Tuesday, July 27, 2010

Not a Sports Page, Not a Magazine

The Book of Eli (2010)

Rating ... C+ (50)

Nine years after their last film From Hell the Hughes brothers rejoin the fold with another markedly average endeavor. Ordinary is the new brilliant for them, or at least it sure seems that way by contrast; the merits of seeing The Book of Eli are more or less equivalent to the relief of seeing Not Menace II Society.

For a post-apocalyptic tale of individual salvation, The Book of Eli has some awfully ostentatious instincts. Denzel's numerous altercations with cannibalistic riffraff are tiresome; the silhouetted showdowns essentially just reaffirm his status as an insurmountable badass stoic. Moreover they come saddled with the Karate Kid mentality - "I don't wish to fight you, I'm above all that. Oh, no choice? Turns out I'm also an incredible warrior, specializing in machetes, bows, pistols, and having my cake and eating it too." (Pretty good shot for a SPOILER guy.) There's also a cheesy, single-take, check-THIS-shot when Oldham sieges the party from outside a house, resurrected from Emmanuel Lubezki's virtuoso handling of Children of Men, as though one giant, unblinking eye was roving the battlefield, capturing the action.

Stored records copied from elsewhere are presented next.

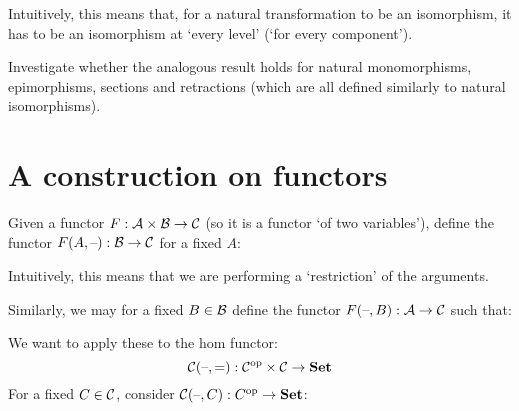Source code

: Intuitively, this means that, for a natural transformation to be an isomorphism,
it has to be an isomorphism at `every level' (`for every component').

\begin{exercise}
Investigate whether the analogous result holds for natural monomorphisms,
epimorphisms, sections and retractions (which are all defined similarly to
natural isomorphisms).
\end{exercise}

\section{A construction on functors}

Given a functor $F: \mathcal{A} \times \mathcal{B} \to \mathcal{C}$ (so it is a functor
`of two variables'), define the functor $F (A, \text{--}): \mathcal{B} \to \mathcal{C}$
for a fixed $A$:

\begin{center}
\end{center}

Intuitively, this means that we are performing a `restriction' of the arguments.

Similarly, we may for a fixed $B \in \mathcal{B}$ define the functor
$F (\text{--}, B) : \mathcal{A} \to \mathcal{C}$ such that:

\begin{center}
\end{center}

We want to apply these to the hom functor:
\[ \mathcal{C} (\text{--}, \text{=}): {\mathcal{C}}^{\mathrm{op}} \times \mathcal{C} \to \mathbf {Set} \]
For a fixed $C \in \mathcal{C}$, consider
$\mathcal{C} (\text{--}, C): C^{\mathrm{op}} \to \mathbf {Set}$:

\begin{center}
\end{center}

Nevertheless, the film's meandering story offers returns. Yes, Eli carries around the world's only remaining copy of the King James Bible amidst amoral ruination, and the movie initially hints he should be some sort of guiding light, despite how he is largely just condescending to those he encounters, reprimanding them for their abject depravity ("we humans didn't realize what was precious!") and unworthiness of learning the book's lessons. Fortunately, the holier-than-thou angle proves to be a red herring; Eli's basically a messiah but his deliverance is a result of persistence in preserving culture and bequeathing wisdom to subsequent generations, here represented by Mila Kunis's character. She makes the same decision during the dénouement, abandoning the enlightened, printing press-equipped society on Alcatraz in the hopes of improving her less refined hometown. Both are exalted for leaving civilization better off than when they joined. Take it or leave it, but it's more than can be said for Menace II Society.